GAME OF THRONES Cinematographer On The Choice to Shoot Dark and How Viewers Don't Know How To Tune Their TVs
This week’s episode of Game of Thrones, “The Long Night”, was being being built up to be one of the greatest episodes of the series yet and while it was good, in the end, a lot of fans were disappointed. The two biggest complaints I’ve been seeing from fans was that it was so dark you couldn’t really see what was going on, and that it was just plain boring for what was supposed to be an epic battle.
Well, cinematographer Fabien Wagner has weighed in on the matter of the darkness of the series. He talks about the choice that was made to shoot the episode so dark and then goes on to blame fans for not knowing how to tune their TVs correctly. While talking to Wired, he said:
“A lot of the problem is that a lot of people don’t know how to tune their TVs properly. A lot of people also unfortunately watch it on small iPads, which in no way can do justice to a show like that anyway.”

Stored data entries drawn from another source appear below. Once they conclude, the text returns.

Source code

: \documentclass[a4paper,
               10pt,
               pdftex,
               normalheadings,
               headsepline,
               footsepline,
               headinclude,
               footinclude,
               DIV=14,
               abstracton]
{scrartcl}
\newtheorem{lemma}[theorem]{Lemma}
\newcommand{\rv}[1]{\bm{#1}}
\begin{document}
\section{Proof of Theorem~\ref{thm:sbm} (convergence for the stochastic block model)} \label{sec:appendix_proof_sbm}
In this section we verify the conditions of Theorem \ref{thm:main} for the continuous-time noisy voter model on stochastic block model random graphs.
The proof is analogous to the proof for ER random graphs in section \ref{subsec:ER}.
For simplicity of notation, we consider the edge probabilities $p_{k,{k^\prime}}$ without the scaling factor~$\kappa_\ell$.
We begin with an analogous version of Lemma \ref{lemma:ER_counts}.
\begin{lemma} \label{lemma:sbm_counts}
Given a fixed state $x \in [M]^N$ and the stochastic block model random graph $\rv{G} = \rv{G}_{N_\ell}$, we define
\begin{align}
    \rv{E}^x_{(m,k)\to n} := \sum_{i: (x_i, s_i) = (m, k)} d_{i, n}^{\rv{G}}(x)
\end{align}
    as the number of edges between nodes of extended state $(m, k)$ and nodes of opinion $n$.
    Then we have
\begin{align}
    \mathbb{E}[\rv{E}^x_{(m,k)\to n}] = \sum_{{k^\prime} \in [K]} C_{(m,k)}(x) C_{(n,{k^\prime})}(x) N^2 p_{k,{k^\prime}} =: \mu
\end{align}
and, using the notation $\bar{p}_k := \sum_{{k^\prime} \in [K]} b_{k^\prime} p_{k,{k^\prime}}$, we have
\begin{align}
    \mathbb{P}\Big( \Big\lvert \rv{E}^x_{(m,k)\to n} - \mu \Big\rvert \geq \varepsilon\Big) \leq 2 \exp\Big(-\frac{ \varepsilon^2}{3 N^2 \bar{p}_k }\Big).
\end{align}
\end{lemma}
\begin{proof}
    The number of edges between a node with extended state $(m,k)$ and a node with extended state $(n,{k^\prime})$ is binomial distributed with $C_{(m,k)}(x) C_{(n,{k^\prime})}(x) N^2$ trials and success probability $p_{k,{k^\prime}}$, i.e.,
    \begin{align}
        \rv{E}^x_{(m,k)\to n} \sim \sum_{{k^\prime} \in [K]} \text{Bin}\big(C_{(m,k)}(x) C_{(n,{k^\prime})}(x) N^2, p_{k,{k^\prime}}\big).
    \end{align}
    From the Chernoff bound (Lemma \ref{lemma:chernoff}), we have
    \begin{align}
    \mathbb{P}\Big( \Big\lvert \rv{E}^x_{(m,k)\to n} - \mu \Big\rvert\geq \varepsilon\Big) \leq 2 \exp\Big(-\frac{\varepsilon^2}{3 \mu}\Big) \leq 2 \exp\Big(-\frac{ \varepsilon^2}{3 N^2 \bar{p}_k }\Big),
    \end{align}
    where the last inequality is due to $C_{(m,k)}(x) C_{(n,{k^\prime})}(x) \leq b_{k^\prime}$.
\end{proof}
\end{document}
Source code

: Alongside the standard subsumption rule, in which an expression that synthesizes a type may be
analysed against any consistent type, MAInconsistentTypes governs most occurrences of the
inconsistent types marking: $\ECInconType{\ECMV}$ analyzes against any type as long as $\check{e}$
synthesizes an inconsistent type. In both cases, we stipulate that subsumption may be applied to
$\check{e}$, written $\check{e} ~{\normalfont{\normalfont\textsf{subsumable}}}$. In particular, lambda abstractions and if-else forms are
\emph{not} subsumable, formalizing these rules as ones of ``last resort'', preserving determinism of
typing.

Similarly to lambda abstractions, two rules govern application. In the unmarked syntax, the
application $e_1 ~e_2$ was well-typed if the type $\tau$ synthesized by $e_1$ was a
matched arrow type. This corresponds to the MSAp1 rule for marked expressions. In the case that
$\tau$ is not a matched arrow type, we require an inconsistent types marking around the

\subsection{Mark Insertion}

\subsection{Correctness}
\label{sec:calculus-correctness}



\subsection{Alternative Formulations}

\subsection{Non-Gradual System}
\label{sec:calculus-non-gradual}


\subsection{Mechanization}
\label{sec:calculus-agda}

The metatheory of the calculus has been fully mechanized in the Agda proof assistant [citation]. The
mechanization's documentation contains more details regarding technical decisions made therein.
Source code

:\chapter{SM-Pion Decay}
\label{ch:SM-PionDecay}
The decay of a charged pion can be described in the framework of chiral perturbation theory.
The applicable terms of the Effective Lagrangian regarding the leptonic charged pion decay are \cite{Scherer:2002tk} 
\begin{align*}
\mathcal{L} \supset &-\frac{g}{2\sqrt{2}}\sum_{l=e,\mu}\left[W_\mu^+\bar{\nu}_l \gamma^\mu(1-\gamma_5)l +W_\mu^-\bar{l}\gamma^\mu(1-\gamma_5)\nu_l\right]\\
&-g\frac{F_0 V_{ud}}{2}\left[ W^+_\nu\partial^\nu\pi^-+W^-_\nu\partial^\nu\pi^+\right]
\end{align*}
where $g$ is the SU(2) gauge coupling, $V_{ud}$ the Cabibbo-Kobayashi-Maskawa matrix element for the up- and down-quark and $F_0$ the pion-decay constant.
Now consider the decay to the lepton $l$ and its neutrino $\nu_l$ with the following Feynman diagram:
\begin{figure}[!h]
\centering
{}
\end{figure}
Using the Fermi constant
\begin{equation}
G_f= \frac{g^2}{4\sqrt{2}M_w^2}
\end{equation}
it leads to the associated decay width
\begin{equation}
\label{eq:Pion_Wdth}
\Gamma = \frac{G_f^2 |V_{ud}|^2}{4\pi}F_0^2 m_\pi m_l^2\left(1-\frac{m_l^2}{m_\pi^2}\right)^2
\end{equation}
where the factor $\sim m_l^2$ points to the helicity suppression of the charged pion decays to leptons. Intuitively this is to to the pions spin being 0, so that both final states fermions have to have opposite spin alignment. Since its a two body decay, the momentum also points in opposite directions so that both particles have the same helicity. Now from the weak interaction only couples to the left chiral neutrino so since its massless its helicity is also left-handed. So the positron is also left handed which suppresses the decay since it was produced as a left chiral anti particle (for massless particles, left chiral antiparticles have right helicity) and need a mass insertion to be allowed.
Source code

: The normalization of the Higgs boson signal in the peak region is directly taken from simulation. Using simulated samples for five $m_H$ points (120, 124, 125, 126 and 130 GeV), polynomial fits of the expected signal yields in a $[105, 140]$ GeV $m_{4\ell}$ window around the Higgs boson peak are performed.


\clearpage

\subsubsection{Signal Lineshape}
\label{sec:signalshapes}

I’m going to call BS on that, though, because I do have my TV tuned correctly! I made sure of that, and it was still way too dark. I guess you could always incorrectly tune the TV and turn up the brightness of the screen to see what was going on!
In the end, though, the showrunners wanted the Battle of Winterfell to deliver something different and they thought going dark was a unique take on a battle:
“The showrunners decided that this had to be a dark episode. We’d seen so many battle scenes over the years – to make it truly impactful and to care for the characters, you have to find a unique way of portraying the story.”
Wagner went on to explain that “another look would have been wrong”, and that “everything we wanted people to see is there.” He added, “Personally I don’t have to always see what’s going on because it’s more about the emotional impact.”
But wouldn’t actually seeing the footage make that emotional impact that much more powerful? He went on to say that when watching the show, you have to watch in a cinema type experience.
“Game of Thrones is a cinematic show and therefore you have to watch it like you’re at a cinema: in a darkened room. If you watch a night scene in a brightly-lit room then that won’t help you see the image properly.”
The thing is, this is a show being produced for TV, not the cinema. I don’t know. All I know is that I watched the episode on a big screen TV that was correctly tuned in the dark and I still couldn’t really see what was going on.
While I did enjoy the episode more than most, I think the choice to go dark might not have been the best decision. The creative team and actors put a lot of time, hard work, long hours, effort and money into shooting this epic battle. Didn’t they want people to actually see it?
What do you all think?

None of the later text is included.